One example is PGM loss from car catalysts: in contrast to earlier conditions, today's au-tocatalysts under European or American driving conditions emit hardly any PGMs during the use phase. However, under typical "African" driving conditions (e.g., bad roads, low car maintenance, misfires, bad petrol quality), a catalyst is likely to be mechanically destroyed, and PGMs with broken catalyst ceramic are blown out from the exhaust and dissipated along the roadside.

resource potential in our "wastes." This has been recognized by governmental bodies such as the European Commission, which strives to make Europe a "recycling society" and seeks to prevent the creation of waste and to use waste as resources. Supportive legislative measures underline this approach: the Directive on End-of-life Vehicles from September, 2000, and the Directive on Waste Electrical and Electronic Equipment (WEEE) from January, 2003.

Does this mean that everything is now on the right track? Could the closed loop for most metals be expected to become reality soon? How well does this all fit to the recycling of technology metals?

The success by which metals will finally be recovered from EoL products depends on a set of main impact parameters as well as on the setup of recycling chains as a whole. No single universal recycling process exists. Depending on the products and materials involved, various logistical and technological combinations are required, and many different stakeholders are involved. The main steps in the recycling chain are collection, dismantling/preprocessing, and final metals recovering. Success factors are interface optimization between the single recycling steps, specialization on specific materials, and utilization of economies of scale. The key impact parameters comprise technology and economics, societal or legislative factors, as well the life cycle structure of a product (Hageluken 2007).

Technical Impact Factors on Minor Metal Recycling Rates

Technical capability and installed capacity to recover metals effectively from products need to be evaluated under a systems perspective that considers the entire recycling chain. Technical conflicts of interest cannot be fully avoided, and from complex streams, some metals will not be recovered. Setting the right priorities is important. Considerations include:

• Complexity (i.e., the variety of substances in a product): Cars and electronic devices are examples of highly complex products, each consisting of a large number of complex components. Many substances are used in numerous combinations, often closely interlinked, and comprise both valuable and hazardous substances. Precious and special metals are frequently key elements in such products or in one of their key components.
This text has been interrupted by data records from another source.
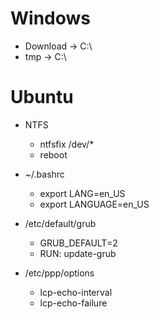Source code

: # Windows

- Download → C:\
- tmp → C:\


# Ubuntu

- NTFS
  - ntfsfix /dev/*
  - reboot
  
- ~/.bashrc
  - export LANG=en_US
  - export LANGUAGE=en_US
  
- /etc/default/grub
  - GRUB_DEFAULT=2
  - RUN: update-grub
  
- /etc/ppp/options
  - lcp-echo-interval
  - lcp-echo-failure
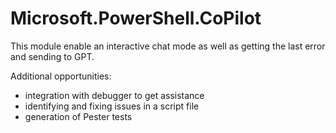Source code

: # Microsoft.PowerShell.CoPilot

This module enable an interactive chat mode as well as getting the last error and sending to GPT.

Additional opportunities:

- integration with debugger to get assistance
- identifying and fixing issues in a script file
- generation of Pester tests
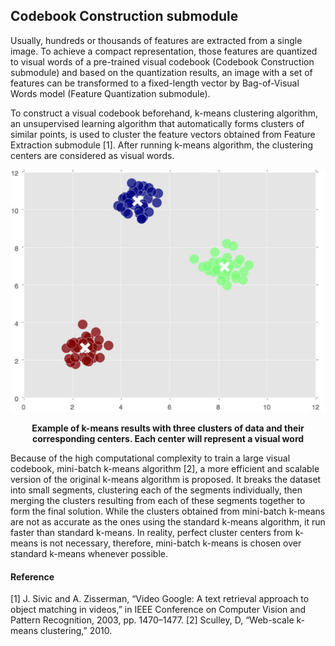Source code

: ## Codebook Construction submodule
Usually, hundreds or thousands of features are extracted from a single image. To achieve a compact representation, those features are quantized to visual words of a pre-trained visual codebook (Codebook Construction submodule)  and based on the quantization results, an image with a set of features can be transformed to a fixed-length vector by Bag-of-Visual Words model (Feature Quantization submodule).

To construct a visual codebook beforehand, k-means clustering algorithm, an unsupervised learning algorithm that automatically forms clusters of similar points, is used to cluster the feature vectors obtained from Feature Extraction submodule [1]. After running k-means algorithm, the clustering centers are considered as visual words.
<p align="center">
    <img src="https://github.com/khanhducle/khanhducle.github.io/blob/master/images/k_means.png">
</p>
<p align="center">
    <b> Example of k-means results with three clusters of data and their corresponding centers. Each center will represent a visual word</b>
</p>

Because of the high computational complexity to train a large visual codebook, mini-batch k-means algorithm [2], a more efficient and scalable version of the original k-means algorithm is proposed. It breaks the dataset into small segments, clustering each of the segments individually, then merging the clusters resulting from each of these segments together to form the final solution. 
While the clusters obtained from mini-batch k-means are not as accurate as the ones using the standard k-means algorithm, it run faster than standard k-means. In reality, perfect cluster centers from k-means is not necessary,  therefore, mini-batch k-means is chosen over standard k-means whenever possible.


#### Reference
[1] J. Sivic and A. Zisserman, “Video Google: A text retrieval approach to object matching in videos,” in IEEE Conference on
Computer Vision and Pattern Recognition, 2003, pp. 1470–1477.
[2] Sculley, D, “Web-scale k-means clustering,” 2010.

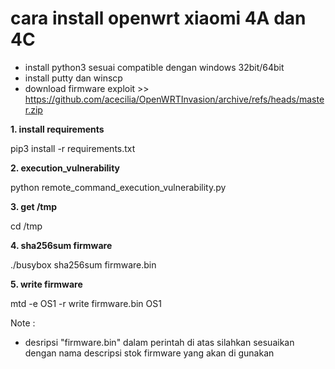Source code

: cara install openwrt xiaomi 4A dan 4C
=============================
- install python3 sesuai compatible dengan windows 32bit/64bit
- install putty dan winscp
- download firmware exploit >> https://github.com/acecilia/OpenWRTInvasion/archive/refs/heads/master.zip



**1. install requirements**

pip3 install -r requirements.txt

**2. execution_vulnerability**

python remote_command_execution_vulnerability.py

**3. get /tmp**

cd /tmp

**4. sha256sum firmware**

./busybox sha256sum firmware.bin

**5. write firmware** 

mtd -e OS1 -r write firmware.bin OS1

Note :
- desripsi "firmware.bin" dalam perintah di atas silahkan sesuaikan dengan nama descripsi stok firmware yang akan di gunakan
• Concentration and distribution of metals: The recovery of technology metals that occur on a ppm level (e.g., in circuit boards, catalysts, or LCD screens) is technically more challenging than the recovery of Cu from a cable, Al from a wheel rim, or Pb from a car battery, since the latter are highly concentrated in these components.

• Coupled recovery: Similar to coupled production in primary production, a limited number of valuable "paying" metals provide the economic incentive for recycling, enabling the additional recovery of

"by-product" metals with subeconomic value or concentration. For printed circuit boards (PCBs), the drivers for recycling are Au, Ag, Pd, and Cu; however, various special metals can be co-recovered with appropriate technologies. • Product design and accessibility of components: A good "design for recycling" eliminates the use of (hazardous) substances that hamper recycling processes (e.g., mercury in backlights of LCD monitors) and ensures the accessibility of critical components. An example of an easily accessible component is the car catalyst, which can be cut from the exhaust system prior to shredding and fed into the appropriate recycling chain. The opposite is the case for most car electronics, which are widely distributed over the vehicle and thus are seldom removed prior to shredding. Consequently, most technology metals contained in car electronics are lost during the shredding process.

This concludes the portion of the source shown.